# Nutsedge!!!!



## Godawgs4728 (Aug 9, 2019)

Is there anything I can do! I've tried big box store stuff I've tried Sledgehammer! The more I spray it, the more comes back. Should I just give up and hope a PE in the spring will keep it away? 
What is a good PE to put out? I'm still new at this.


----------



## Two9tene (May 27, 2018)

Image!!! (The Product) That stuff works best on Nutsedge!


----------



## Philly_Gunner (Apr 23, 2019)

Try Certainty. It's a little pricey and will stunt your grass a little but should do the trick.


----------



## Ware (Jan 28, 2017)

Pre-emergent will not stop the nutsedge problem.

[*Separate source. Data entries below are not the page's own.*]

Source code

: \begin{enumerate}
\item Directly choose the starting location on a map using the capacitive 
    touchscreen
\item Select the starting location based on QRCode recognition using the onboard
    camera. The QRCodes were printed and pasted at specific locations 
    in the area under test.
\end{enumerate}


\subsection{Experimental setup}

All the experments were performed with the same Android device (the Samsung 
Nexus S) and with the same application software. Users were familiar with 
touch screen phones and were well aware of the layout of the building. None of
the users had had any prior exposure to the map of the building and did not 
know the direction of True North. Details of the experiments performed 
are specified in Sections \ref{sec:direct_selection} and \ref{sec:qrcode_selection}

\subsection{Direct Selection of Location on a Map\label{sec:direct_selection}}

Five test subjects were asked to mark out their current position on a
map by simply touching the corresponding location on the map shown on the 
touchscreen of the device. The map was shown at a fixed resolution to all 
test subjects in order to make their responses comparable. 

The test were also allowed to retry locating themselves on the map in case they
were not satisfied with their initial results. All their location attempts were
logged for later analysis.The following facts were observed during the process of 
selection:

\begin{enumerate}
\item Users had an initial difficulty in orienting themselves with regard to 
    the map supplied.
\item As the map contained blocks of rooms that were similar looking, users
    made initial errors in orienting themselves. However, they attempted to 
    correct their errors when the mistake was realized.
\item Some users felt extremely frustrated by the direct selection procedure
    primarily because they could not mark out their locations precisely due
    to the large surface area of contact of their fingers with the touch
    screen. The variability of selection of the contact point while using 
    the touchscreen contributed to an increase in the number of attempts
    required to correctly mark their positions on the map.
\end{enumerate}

Certainty is a great option. I have also never had a problem with Sedgehammer doing the trick. Sedge is a tough weed to beat though - sometimes it takes a couple apps, a week or two apart.


----------



## Anthony Drexler (Apr 23, 2018)

This works well, and it cheap.

https://www.homedepot.com/p/Ortho-24-oz-Ready-to-Use-Nutsedge-Killer-for-Lawns-9994318/202521980?cm_mmc=Shopping%7CG%7CBase%7CD28O%7C28-1_CHEMICALS%7CNA%7CLIA%7CFixed%7c71700000041086586%7c58700005116794181%7c92700044875630345&gclid=CjwKCAjw-7LrBRB6EiwAhh1yX2YfCeeMTAfnGJj1CJMjWml5zBAHjIWhn0lRLuaX7WlL_Uxx2PR8wRoC-ZYQAvD_BwE&gclsrc=aw.ds


----------



## BermudaBoy (Jun 27, 2019)

Ware said:


> Pre-emergent will not stop the nutsedge problem.
> 
> Certainty is a great option. I have also never had a problem with Sedgehammer doing the trick. Sedge is a tough weed to beat though - sometimes it takes a couple apps, a week or two apart.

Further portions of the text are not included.